Exercise prompt =>
The lines to copy are those holding the string "názve" in the entries below.

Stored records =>
********

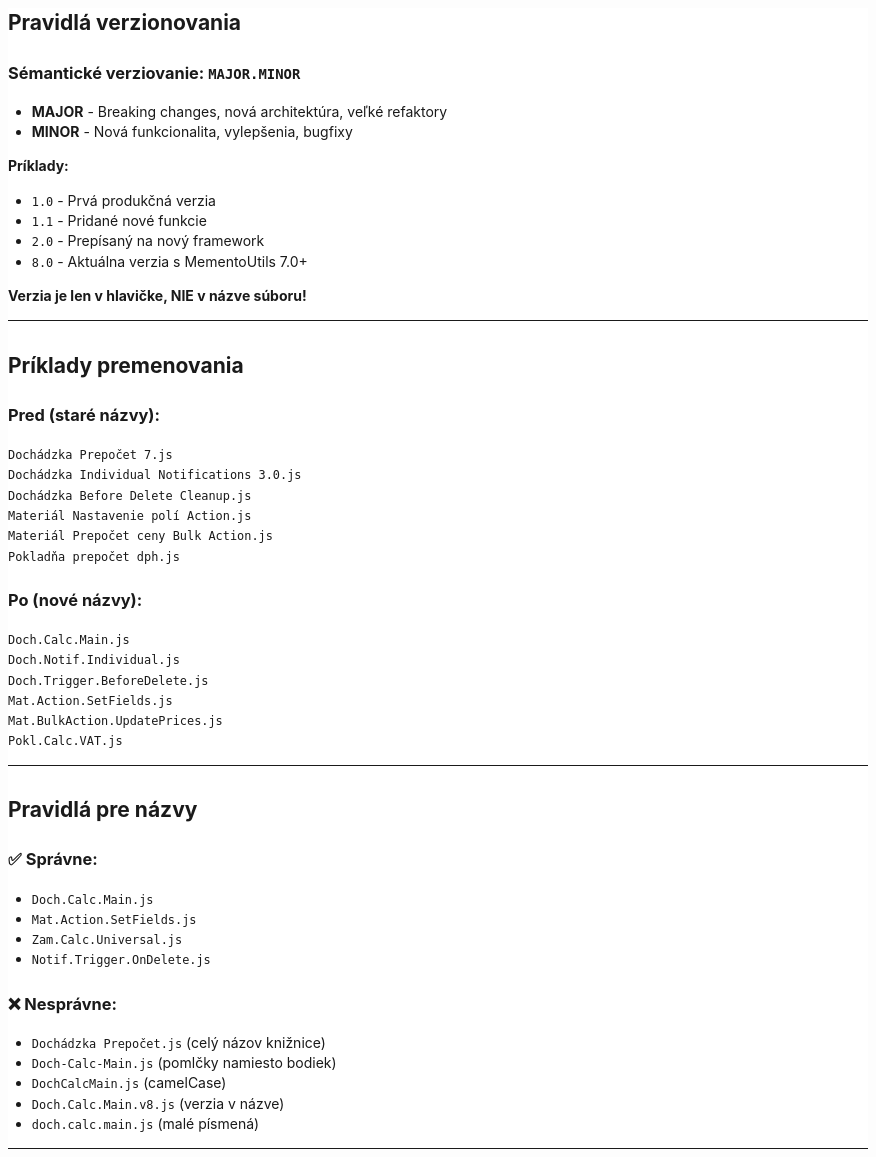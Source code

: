 
## Pravidlá verzionovania

### Sémantické verziovanie: `MAJOR.MINOR`

- **MAJOR** - Breaking changes, nová architektúra, veľké refaktory
- **MINOR** - Nová funkcionalita, vylepšenia, bugfixy

**Príklady:**
- `1.0` - Prvá produkčná verzia
- `1.1` - Pridané nové funkcie
- `2.0` - Prepísaný na nový framework
- `8.0` - Aktuálna verzia s MementoUtils 7.0+

**Verzia je len v hlavičke, NIE v názve súboru!**

---

## Príklady premenovania

### Pred (staré názvy):
```
Dochádzka Prepočet 7.js
Dochádzka Individual Notifications 3.0.js
Dochádzka Before Delete Cleanup.js
Materiál Nastavenie polí Action.js
Materiál Prepočet ceny Bulk Action.js
Pokladňa prepočet dph.js
```

### Po (nové názvy):
```
Doch.Calc.Main.js
Doch.Notif.Individual.js
Doch.Trigger.BeforeDelete.js
Mat.Action.SetFields.js
Mat.BulkAction.UpdatePrices.js
Pokl.Calc.VAT.js
```

---

## Pravidlá pre názvy

### ✅ Správne:
- `Doch.Calc.Main.js`
- `Mat.Action.SetFields.js`
- `Zam.Calc.Universal.js`
- `Notif.Trigger.OnDelete.js`

### ❌ Nesprávne:
- `Dochádzka Prepočet.js` (celý názov knižnice)
- `Doch-Calc-Main.js` (pomlčky namiesto bodiek)
- `DochCalcMain.js` (camelCase)
- `Doch.Calc.Main.v8.js` (verzia v názve)
- `doch.calc.main.js` (malé písmená)

---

********

Solution to this problem =>
**Verzia je len v hlavičke, NIE v názve súboru!**
- `Doch.Calc.Main.v8.js` (verzia v názve)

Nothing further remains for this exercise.